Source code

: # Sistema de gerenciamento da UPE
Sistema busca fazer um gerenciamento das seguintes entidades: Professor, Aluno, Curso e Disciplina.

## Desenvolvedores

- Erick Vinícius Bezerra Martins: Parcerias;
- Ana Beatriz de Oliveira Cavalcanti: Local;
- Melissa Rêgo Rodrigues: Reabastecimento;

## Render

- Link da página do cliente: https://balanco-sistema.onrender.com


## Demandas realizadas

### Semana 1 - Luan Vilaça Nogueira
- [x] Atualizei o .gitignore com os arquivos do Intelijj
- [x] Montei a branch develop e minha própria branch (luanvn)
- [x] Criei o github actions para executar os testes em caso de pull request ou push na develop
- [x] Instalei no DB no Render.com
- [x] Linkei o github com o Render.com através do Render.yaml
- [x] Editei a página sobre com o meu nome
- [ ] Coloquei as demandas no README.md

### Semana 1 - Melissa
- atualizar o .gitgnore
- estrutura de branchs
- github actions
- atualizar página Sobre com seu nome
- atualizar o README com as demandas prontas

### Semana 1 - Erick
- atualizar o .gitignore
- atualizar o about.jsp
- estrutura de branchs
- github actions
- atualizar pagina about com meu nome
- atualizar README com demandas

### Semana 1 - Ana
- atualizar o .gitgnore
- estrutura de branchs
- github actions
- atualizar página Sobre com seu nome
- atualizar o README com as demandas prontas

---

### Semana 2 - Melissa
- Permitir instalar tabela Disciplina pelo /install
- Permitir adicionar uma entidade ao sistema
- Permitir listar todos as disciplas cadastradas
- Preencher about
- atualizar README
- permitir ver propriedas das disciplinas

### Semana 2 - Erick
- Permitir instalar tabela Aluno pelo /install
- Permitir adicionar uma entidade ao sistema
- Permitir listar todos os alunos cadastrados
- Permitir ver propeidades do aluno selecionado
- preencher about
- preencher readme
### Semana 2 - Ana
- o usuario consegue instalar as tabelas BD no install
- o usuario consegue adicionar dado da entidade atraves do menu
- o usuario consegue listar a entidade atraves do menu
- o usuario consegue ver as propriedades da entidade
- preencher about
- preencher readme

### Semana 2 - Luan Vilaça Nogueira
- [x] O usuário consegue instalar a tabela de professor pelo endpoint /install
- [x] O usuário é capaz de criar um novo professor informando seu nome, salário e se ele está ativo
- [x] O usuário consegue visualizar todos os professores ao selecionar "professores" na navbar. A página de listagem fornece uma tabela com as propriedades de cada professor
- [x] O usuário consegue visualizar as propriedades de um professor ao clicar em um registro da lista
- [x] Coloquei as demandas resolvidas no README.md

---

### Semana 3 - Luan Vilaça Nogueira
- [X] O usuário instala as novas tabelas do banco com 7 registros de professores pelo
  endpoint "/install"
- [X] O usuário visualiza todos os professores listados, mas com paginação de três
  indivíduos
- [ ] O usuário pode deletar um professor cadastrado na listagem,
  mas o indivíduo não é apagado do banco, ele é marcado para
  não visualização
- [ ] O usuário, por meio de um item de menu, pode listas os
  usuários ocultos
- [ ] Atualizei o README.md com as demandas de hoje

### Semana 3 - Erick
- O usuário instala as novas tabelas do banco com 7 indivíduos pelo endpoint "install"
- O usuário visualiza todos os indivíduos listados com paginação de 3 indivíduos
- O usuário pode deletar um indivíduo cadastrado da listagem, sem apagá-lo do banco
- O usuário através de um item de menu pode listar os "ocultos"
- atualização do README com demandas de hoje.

Brief.
Each line from the first line of the listing through the line containing "- Ana Beatriz de Oliveira Cavalcanti: Local;" must be set down exactly; no other line belongs in the answer.

Result of the task.
Source code

: # Sistema de gerenciamento da UPE
Sistema busca fazer um gerenciamento das seguintes entidades: Professor, Aluno, Curso e Disciplina.

## Desenvolvedores

- Erick Vinícius Bezerra Martins: Parcerias;
- Ana Beatriz de Oliveira Cavalcanti: Local;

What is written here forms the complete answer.